--- Data supplied ---
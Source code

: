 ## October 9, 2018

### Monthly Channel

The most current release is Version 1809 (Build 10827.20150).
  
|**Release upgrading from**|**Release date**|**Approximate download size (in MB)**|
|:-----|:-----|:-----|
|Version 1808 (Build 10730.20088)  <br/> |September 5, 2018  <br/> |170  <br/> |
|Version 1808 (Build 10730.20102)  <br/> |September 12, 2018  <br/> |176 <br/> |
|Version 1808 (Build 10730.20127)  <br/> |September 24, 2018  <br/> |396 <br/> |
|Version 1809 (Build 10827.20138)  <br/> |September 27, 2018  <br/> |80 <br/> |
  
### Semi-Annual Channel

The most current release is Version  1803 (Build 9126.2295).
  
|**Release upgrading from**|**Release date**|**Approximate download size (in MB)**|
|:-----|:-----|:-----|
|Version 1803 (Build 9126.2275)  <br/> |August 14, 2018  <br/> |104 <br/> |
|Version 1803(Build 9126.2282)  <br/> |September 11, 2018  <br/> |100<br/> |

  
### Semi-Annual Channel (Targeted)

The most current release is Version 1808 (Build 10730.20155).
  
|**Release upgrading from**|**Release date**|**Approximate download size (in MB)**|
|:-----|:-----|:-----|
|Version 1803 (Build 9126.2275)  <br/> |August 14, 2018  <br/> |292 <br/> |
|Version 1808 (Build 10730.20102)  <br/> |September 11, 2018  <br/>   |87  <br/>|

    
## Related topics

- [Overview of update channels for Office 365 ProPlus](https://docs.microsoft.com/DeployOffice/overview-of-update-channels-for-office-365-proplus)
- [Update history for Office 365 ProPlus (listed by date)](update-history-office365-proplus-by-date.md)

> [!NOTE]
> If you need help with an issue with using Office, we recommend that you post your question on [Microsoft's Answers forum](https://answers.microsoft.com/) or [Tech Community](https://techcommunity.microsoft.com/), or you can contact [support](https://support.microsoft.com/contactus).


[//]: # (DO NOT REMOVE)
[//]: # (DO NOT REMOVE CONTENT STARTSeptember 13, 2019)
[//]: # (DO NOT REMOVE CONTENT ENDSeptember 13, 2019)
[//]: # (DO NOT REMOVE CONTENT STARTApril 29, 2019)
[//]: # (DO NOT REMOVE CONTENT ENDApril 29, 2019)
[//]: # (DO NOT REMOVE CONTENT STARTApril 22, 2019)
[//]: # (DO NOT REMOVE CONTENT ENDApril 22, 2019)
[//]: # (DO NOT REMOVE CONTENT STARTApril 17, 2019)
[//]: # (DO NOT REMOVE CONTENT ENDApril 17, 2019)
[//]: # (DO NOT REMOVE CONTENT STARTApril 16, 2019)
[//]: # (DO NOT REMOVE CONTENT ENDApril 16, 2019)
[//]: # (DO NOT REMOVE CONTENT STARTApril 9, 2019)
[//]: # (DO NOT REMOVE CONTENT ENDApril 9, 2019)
---
What is needed => Beginning with the line containing "<br/> |100<br/> |" and ending with the line containing "[//]: # (DO NOT REMOVE CONTENT STARTApril 22, 2019)", extract those lines exactly from the listing above, and only those.

Exercise output =>
|Version 1803(Build 9126.2282)  <br/> |September 11, 2018  <br/> |100<br/> |

  
### Semi-Annual Channel (Targeted)

The most current release is Version 1808 (Build 10730.20155).
  
|**Release upgrading from**|**Release date**|**Approximate download size (in MB)**|
|:-----|:-----|:-----|
|Version 1803 (Build 9126.2275)  <br/> |August 14, 2018  <br/> |292 <br/> |
|Version 1808 (Build 10730.20102)  <br/> |September 11, 2018  <br/>   |87  <br/>|

    
## Related topics

- [Overview of update channels for Office 365 ProPlus](https://docs.microsoft.com/DeployOffice/overview-of-update-channels-for-office-365-proplus)
- [Update history for Office 365 ProPlus (listed by date)](update-history-office365-proplus-by-date.md)

> [!NOTE]
> If you need help with an issue with using Office, we recommend that you post your question on [Microsoft's Answers forum](https://answers.microsoft.com/) or [Tech Community](https://techcommunity.microsoft.com/), or you can contact [support](https://support.microsoft.com/contactus).


[//]: # (DO NOT REMOVE)
[//]: # (DO NOT REMOVE CONTENT STARTSeptember 13, 2019)
[//]: # (DO NOT REMOVE CONTENT ENDSeptember 13, 2019)
[//]: # (DO NOT REMOVE CONTENT STARTApril 29, 2019)
[//]: # (DO NOT REMOVE CONTENT ENDApril 29, 2019)
[//]: # (DO NOT REMOVE CONTENT STARTApril 22, 2019)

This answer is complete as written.